The torpedo room had been filled up with twenty-one ADCAP Mark 48 Mod 9 torpedoes, two SLMM Mark 67 submarine launched mobile mines, and two of the newer swimmer-delivered Mark 80 mines. The dry-deck shelter had been mated to the top of the hull in the same barn, lowered from a bridge crane. Pacino had supervised the shelter being mated to the plug trunk hatch, noting that its height was half the height of the sail. If, when under the ice, they were called on to break through the ice, the vertical surfacing could crush the shelter. They’d been assigned the unit that didn’t have the upper surface hardened for ice collisions. Typical Big Navy, Pacino thought, never thinking ahead to contingencies.
The boat had been towed to another building, where the stores load had been accomplished. The 140-day food loadout had been an all-hands evolution, bringing on and storing what fresh food they could — which would run out in two weeks — and canned food and frozen stores. Like they had before the Panther run, they’d loaded so many twelve-inch diameter cans of food that they were placed on all walkways forward of the engineering spaces, with plywood laid on top, making the headroom of occupied spaces restricted. More than one sailor had banged his head on a valve, unused to the overhead being closer by a foot. As time went by, the crew would eat their way down to the bare deck plates.

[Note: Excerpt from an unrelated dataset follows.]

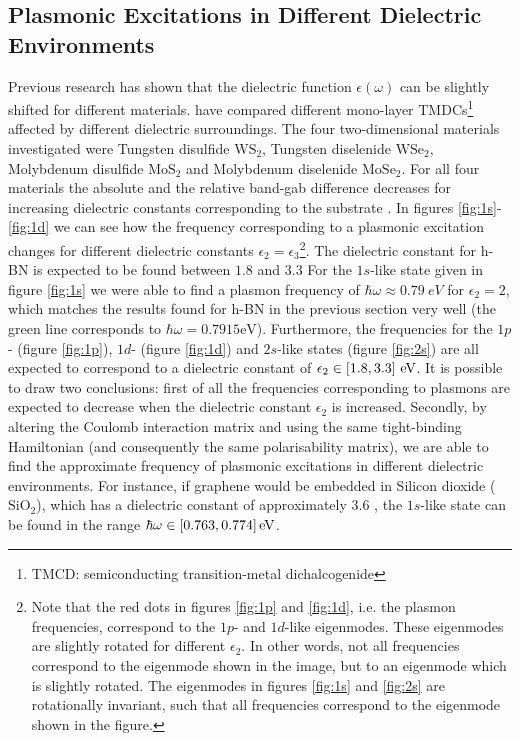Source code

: 
\subsection{Plasmonic Excitations in Different Dielectric Environments}\label{different_dielectric}

Previous research \cite{Steinke2020} has shown that the dielectric function $\epsilon(\omega)$ can be slightly shifted for different materials. \textcite{Steinke2020} have compared different mono-layer TMDCs\footnote{TMCD: semiconducting transition-metal dichalcogenide} affected by different dielectric surroundings. The four two-dimensional materials investigated were Tungsten disulfide $\mathrm{WS_2}$, Tungsten diselenide $\mathrm{WSe_2}$, Molybdenum disulfide $\mathrm{MoS_2}$ and Molybdenum diselenide $\mathrm{MoSe_2}$. For all four materials the absolute and the relative band-gab difference decreases for increasing dielectric constants corresponding to the substrate \cite{Steinke2020}. In figures \ref{fig:1s}-\ref{fig:1d} we can see how the frequency corresponding to a plasmonic excitation changes for different dielectric constants $\epsilon_2=\epsilon_3$\footnote{Note that the red dots in figures \ref{fig:1p} and \ref{fig:1d}, i.e. the plasmon frequencies, correspond to the $1p$- and $1d$-like eigenmodes. These eigenmodes are slightly rotated for different $\epsilon_2$. In other words, not all frequencies correspond to the eigenmode shown in the image, but to an eigenmode which is slightly rotated. The eigenmodes in figures \ref{fig:1s} and \ref{fig:2s} are rotationally invariant, such that all frequencies correspond to the eigenmode shown in the figure.}. The dielectric constant for h-BN is expected to be found between $1.8$ and $3.3$ \cite{Steinke2020,Laturia2018} For the $1s$-like state given in figure \ref{fig:1s} we were able to find a plasmon frequency of $\hbar\omega\approx\SI{0.79}{eV}$ for $\epsilon_2=2$, which matches the results found for h-BN in the previous section very well (the green line corresponds to $\hbar\omega = 0.7915\mathrm{eV}$). Furthermore, the frequencies for the $1p$- (figure \ref{fig:1p}), $1d$- (figure \ref{fig:1d}) and $2s$-like states (figure \ref{fig:2s}) are all expected to correspond to a dielectric constant of $\epsilon_2 \in \left[1.8,3.3\right]\,\mathrm{eV}$. It is possible to draw two conclusions: first of all the frequencies corresponding to plasmons are expected to decrease when the dielectric constant $\epsilon_2$ is increased. Secondly, by altering the Coulomb interaction matrix and using the same tight-binding Hamiltonian (and consequently the same polarisability matrix), we are able to find the approximate frequency of plasmonic excitations in different dielectric environments. For instance, if graphene would be embedded in Silicon dioxide ($\mathrm{SiO_2}$), which has a dielectric constant of approximately $3.6$ \cite{Steinke2020, Lemonik2012}, the $1s$-like state can be found in the range $\hbar\omega \in \left[0.763, 0.774\right] \mathrm{eV}$.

Perhaps most interesting items of the loadout, though, were the arctic supplies, all of them coming down the plug trunk hatch in large cylindrical modules with labels. ”Personnel shelter / arctic.” ”Snowmobile.” “Heavy weather gear / arctic.” ”Diesel heater / arctic.” ”Diesel generator / arctic.” Lewinsky had remarked that they would be ready for anything, but Pacino had doubts. After all, in the South Atlantic, Vermont had run out of torpedoes and it had almost proved their downfall.

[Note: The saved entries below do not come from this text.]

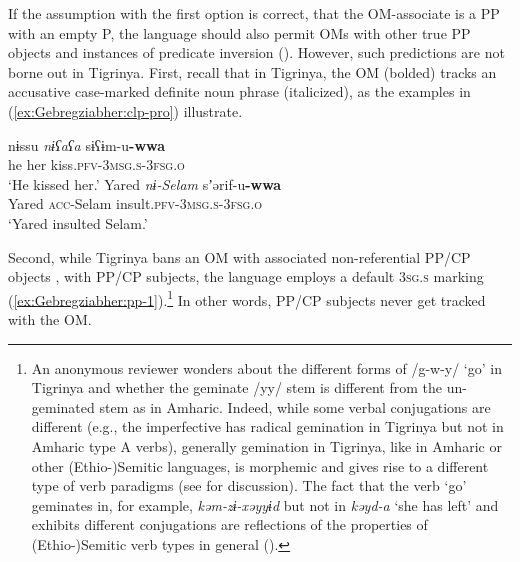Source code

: \documentclass[output=paper]{langscibook}
\begin{document}
If the assumption with the first option is correct, that the OM-associate is a PP with an empty P, the language should also permit OMs with other true PP objects and instances of predicate inversion (\citealt{denDikken2006}).
However, such predictions are not borne out in Tigrinya.
First, recall that in Tigrinya, the OM (bolded) tracks an accusative case-marked definite noun phrase (italicized), as the examples in (\ref{ex:Gebregziabher:clp-pro}) illustrate.\largerpage[-1]

\ea \label{ex:Gebregziabher:clp-pro}
   \ea \gll nɨssu \textit{nɨʕaʕa} sɨʕɨm-u{\textbf{-wwa}}\\
   he her kiss.{\scshape pfv-3msg.s-3fsg.o}\\
   \glt `He kissed her.' 
   \ex \gll Yared \textit{nɨ-Selam} sʼərif-u{\textbf{-wwa}}\\
   Yared {\scshape acc}-Selam insult.{\scshape pfv-3msg.s-3fsg.o}\\
   \glt `Yared insulted Selam.'
   \z
\z

Second, while Tigrinya bans an OM with associated non-referential PP/CP objects , with PP/CP subjects, the language employs a default {\scshape 3sg.s} marking (\ref{ex:Gebregziabher:pp-1}).\footnote{An anonymous reviewer wonders about the different forms of /g-w-y/ `go' in Tigrinya and whether the geminate /yy/ stem is different from the un-geminated stem as in Amharic. Indeed, while some verbal conjugations are different (e.g., the imperfective has radical gemination in Tigrinya but not in Amharic type A verbs), generally gemination in Tigrinya, like in Amharic or other (Ethio-)Semitic languages, is morphemic and gives rise to a different type of verb paradigms (see \citealt{berhane91} for discussion). The fact that the verb `go' geminates in, for example, \emph{kəm-zɨ-xəyyɨd} but not in \emph{kəyd-a} `she has left' and exhibits different conjugations are reflections of the properties of (Ethio-)Semitic verb types in general (\citealt{hetzron1972}).} In other words, PP/CP subjects never get tracked with the OM.
\end{document}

The crew had been disappointed that there hadn’t been time to take in the sights of Scotland or experience the pubs — or the female companionship. They’d been in Faslane less than 24 hours and it was around-the-clock work. By the time they’d shoved off and headed north, the crew was exhausted. Hell of a way to start a mission.

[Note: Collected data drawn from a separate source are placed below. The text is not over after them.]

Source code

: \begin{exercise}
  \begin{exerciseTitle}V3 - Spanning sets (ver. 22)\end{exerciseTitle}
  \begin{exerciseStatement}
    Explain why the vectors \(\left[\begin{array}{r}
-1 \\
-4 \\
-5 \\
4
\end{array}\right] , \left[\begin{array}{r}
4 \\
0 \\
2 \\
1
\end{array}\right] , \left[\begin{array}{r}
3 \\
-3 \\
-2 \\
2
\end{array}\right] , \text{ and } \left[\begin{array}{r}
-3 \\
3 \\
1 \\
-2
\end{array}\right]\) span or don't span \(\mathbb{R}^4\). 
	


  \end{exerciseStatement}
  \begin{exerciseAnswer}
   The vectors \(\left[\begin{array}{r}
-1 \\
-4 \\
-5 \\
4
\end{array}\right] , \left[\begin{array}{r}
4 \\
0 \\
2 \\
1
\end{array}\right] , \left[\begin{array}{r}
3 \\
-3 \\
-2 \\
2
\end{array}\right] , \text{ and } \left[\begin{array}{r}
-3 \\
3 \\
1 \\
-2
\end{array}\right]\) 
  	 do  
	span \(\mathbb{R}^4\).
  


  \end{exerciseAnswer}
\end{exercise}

And oddly, the SEALs hadn’t arrived until the very last minute, just before Pacino and Short Hull Cooper were ready to remove the gangway. And the SEAL officers had yet to eat a single meal in the wardroom. Wondering why they were so elusive, Pacino had sought out his friends, Commander “Tiny Tim” Fishman and Lieutenant (junior grade) “Grip” Aquatong, who were hiding out in the SEAL accommodations aft of the torpedo room. The SEAL area was self-contained, with a small galley, frozen and refrigerated stores, a conference room that doubled as a movie screening room, and a two-hole head with a shower. With this arrangement, the SEALs could isolate themselves in the thought that a top secret mission would preserve its secrets all the better if they didn’t mix with the rest of the crew, but it was a flawed idea, since the SEALs spent hours a day working out in the torpedo room where they rubbed elbows with the crew. That is, until the rig for ultraquiet was imposed, shutting down hot food from the galley and the makeshift torpedo room gym.